The professional services giants went on a buying spree last year, with business after business acquired.

Collectively, the Big 4 accounting firms (Deloitte, EY, KPMG, PwC) and large consultancies (Accenture, Bain, Capgemini) acquired over 20 professional services companies in Australia in 2021, as they seek to reinvent themselves beyond their traditional service offering.

That process of re-engineering can be seen in diverse transactions — ranging from Deloitte’s acquisition of PDS Group, a property development and project specialist, to KPMG’s acquisition of Oracle cloud services consultancy Certus APAC.

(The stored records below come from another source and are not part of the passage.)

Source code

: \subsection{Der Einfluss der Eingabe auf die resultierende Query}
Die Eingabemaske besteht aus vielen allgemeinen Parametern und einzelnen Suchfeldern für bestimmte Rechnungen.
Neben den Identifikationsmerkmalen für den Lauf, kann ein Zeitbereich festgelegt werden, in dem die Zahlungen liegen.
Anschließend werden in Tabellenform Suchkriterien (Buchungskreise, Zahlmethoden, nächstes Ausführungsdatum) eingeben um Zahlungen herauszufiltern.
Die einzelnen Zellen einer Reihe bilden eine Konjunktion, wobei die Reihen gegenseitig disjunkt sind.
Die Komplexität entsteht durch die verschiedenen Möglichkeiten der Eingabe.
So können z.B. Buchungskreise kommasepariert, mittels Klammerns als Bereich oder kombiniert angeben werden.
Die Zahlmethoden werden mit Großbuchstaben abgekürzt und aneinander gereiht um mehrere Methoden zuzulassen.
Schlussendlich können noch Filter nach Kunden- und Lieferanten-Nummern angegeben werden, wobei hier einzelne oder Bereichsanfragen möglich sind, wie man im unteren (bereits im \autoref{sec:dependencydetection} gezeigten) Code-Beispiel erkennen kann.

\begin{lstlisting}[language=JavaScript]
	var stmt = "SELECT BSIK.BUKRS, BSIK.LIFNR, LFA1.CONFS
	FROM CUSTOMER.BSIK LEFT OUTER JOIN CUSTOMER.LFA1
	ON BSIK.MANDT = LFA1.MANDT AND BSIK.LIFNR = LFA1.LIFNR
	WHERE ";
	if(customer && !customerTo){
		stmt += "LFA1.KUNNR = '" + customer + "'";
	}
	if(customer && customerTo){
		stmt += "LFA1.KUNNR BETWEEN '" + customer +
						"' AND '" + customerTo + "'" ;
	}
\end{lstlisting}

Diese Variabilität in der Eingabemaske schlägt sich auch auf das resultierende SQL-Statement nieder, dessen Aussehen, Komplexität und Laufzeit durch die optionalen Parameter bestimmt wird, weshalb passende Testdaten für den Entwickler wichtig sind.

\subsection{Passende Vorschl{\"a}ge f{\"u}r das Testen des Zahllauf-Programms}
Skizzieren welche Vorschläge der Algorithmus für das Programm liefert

The process has also been driven by the well-documented “war for talent”, coupled with aggressive growth agendas at these firms and clients who are demanding niche, value added capabilities.

With these trends only showing signs of growth, there will be continued demand for small and medium sized professional services business with the expertise and specialist skills that bigger consultancies can add to their stable.

So if merging your professional services business with one of the Big 4 or large consulting firms is potentially appealing to you, what should you be doing to make your business an attractive target?

The five areas that should be directing your focus

  1. Culture

    Many professional services businesses that want to be acquired overlook the truth of ‘culture is king.

    A firm with a strong culture offers value in the form of a cohesive team, strong morale, and high retention and attraction rates.

    A firm with a poor culture might have rock star advisors or a useful service but lacks the intangible bonds to leverage these assets.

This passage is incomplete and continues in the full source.